Настоящая Политика определяет порядок обработки персональных данных (далее — ПД) пользователей сервиса «Все Строй» (далее — Сервис), доступного по адресу stroyka.luxar.group.

1. Оператор персональных данных

[Полное юридическое наименование организации/ИП], ИНН [ИНН], юридический адрес: [адрес]. Email для обращений по вопросам ПД: privacy@stroyka.luxar.group.

⚠ Перед публичным запуском заполните реквизиты и зарегистрируйте оператора в Роскомнадзоре (152-ФЗ §22).
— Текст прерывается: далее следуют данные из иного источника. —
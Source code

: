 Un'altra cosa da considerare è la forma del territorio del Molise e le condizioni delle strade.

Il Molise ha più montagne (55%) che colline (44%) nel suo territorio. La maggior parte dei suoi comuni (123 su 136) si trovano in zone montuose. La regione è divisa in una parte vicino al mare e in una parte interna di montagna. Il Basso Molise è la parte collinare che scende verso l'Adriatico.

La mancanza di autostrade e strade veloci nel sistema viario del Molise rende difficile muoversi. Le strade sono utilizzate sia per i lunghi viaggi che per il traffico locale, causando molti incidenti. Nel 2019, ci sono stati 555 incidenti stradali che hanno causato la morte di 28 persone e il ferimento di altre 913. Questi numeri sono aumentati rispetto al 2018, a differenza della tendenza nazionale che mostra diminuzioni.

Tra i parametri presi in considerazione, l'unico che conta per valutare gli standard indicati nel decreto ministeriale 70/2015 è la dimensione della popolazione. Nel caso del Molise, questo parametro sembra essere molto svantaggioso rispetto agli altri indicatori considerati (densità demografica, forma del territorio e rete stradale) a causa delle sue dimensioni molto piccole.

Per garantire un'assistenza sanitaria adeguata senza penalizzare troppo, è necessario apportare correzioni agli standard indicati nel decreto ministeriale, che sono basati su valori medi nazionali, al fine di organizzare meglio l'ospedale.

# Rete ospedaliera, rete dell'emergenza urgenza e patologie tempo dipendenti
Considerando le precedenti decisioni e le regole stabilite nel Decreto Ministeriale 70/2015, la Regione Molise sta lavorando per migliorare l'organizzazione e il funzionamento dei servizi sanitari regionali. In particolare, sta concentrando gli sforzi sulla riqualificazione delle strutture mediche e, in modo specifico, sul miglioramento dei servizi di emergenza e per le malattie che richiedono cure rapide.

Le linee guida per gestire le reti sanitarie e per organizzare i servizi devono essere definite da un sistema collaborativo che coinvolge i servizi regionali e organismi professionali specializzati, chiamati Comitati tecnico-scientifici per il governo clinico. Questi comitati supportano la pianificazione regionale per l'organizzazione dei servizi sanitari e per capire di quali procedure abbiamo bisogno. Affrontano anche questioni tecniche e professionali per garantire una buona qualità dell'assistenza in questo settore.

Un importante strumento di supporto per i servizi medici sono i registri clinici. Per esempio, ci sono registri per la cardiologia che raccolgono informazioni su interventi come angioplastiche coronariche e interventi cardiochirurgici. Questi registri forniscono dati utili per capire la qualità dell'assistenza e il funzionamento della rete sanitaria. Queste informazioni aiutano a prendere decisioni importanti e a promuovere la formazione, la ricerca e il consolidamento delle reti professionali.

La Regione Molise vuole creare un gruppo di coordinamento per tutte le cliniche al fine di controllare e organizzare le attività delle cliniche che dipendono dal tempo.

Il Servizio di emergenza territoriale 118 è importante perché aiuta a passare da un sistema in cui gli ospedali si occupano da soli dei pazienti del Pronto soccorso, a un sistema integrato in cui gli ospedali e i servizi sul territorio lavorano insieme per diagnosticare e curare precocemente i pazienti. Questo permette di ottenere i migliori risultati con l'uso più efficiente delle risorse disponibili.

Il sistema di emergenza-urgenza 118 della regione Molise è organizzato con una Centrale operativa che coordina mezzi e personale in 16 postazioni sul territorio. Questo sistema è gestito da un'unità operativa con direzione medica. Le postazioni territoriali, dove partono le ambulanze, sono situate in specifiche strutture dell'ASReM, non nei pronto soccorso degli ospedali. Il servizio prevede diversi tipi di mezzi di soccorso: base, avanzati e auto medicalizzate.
2. Какие данные мы собираем

• При регистрации: email, пароль (хеш argon2id, plain нигде не хранится), название организации (Tenant), опционально — имя, фамилия, телефон.
• При работе в сервисе: создаваемые объекты (название, адрес, бюджет, даты), загруженные фотографии и их метаданные (EXIF), переписка в чате, документы.
• При оплате: ЮKassa обрабатывает данные карты на своей стороне — мы получаем только тип карты и last4 для отображения в истории.
• Технические данные: IP, User-Agent (для безопасности и анти-fraud).

3. Цели обработки

• Предоставление функционала Сервиса (создание объектов, фотогалерея, чат).
• Биллинг и налоговая отчётность.
• Email-уведомления (подтверждение регистрации, чеки, приглашения).
• Безопасность (анти-fraud, защита от brute-force, журналы безопасности).
• Поддержка клиентов.

4. Правовые основания

• Согласие пользователя при регистрации.
• Договор оферты (см. /terms).
• Требования законодательства РФ (54-ФЗ о фискализации, 152-ФЗ).

5. Хранение и сроки

ПД хранятся на серверах в Российской Федерации (152-ФЗ §18.5). Срок хранения — до удаления аккаунта или 5 лет после прекращения использования сервиса (требование 54-ФЗ для финансовых документов).

6. Передача третьим лицам

Мы передаём ПД только в случаях:

• ЮKassa (АО НКО «ЮMoney», лицензия ЦБ № 3510-К) — для проведения платежей и формирования фискальных чеков.
• SMTP-провайдер (для доставки транзакционных email).
• По запросу госорганов в рамках закона.

7. Ваши права

Вы можете:

• Запросить копию ваших ПД, которые мы храним.
• Потребовать исправления неверных данных.
• Потребовать удаления данных (152-ФЗ право на забвение). Запрос: privacy@stroyka.luxar.group. Удаление в течение 30 дней.
• Отозвать согласие в любой момент.

8. Безопасность

• Пароли хешируются (argon2id, OWASP-recommended).
• Платёжные секреты в БД зашифрованы (AES-256-GCM).
• HTTPS-only (TLS 1.2+), HSTS включён.
• Регулярный backup PostgreSQL с шифрованием на уровне ФС.

9. Cookies

Мы используем только функциональные cookies (хранение access/refresh токенов в localStorage). Третьесторонней аналитики (Google Analytics, Яндекс.Метрика) нет.

10. Изменения политики

О существенных изменениях уведомляем по email за 30 дней. Текущая редакция всегда доступна на этой странице.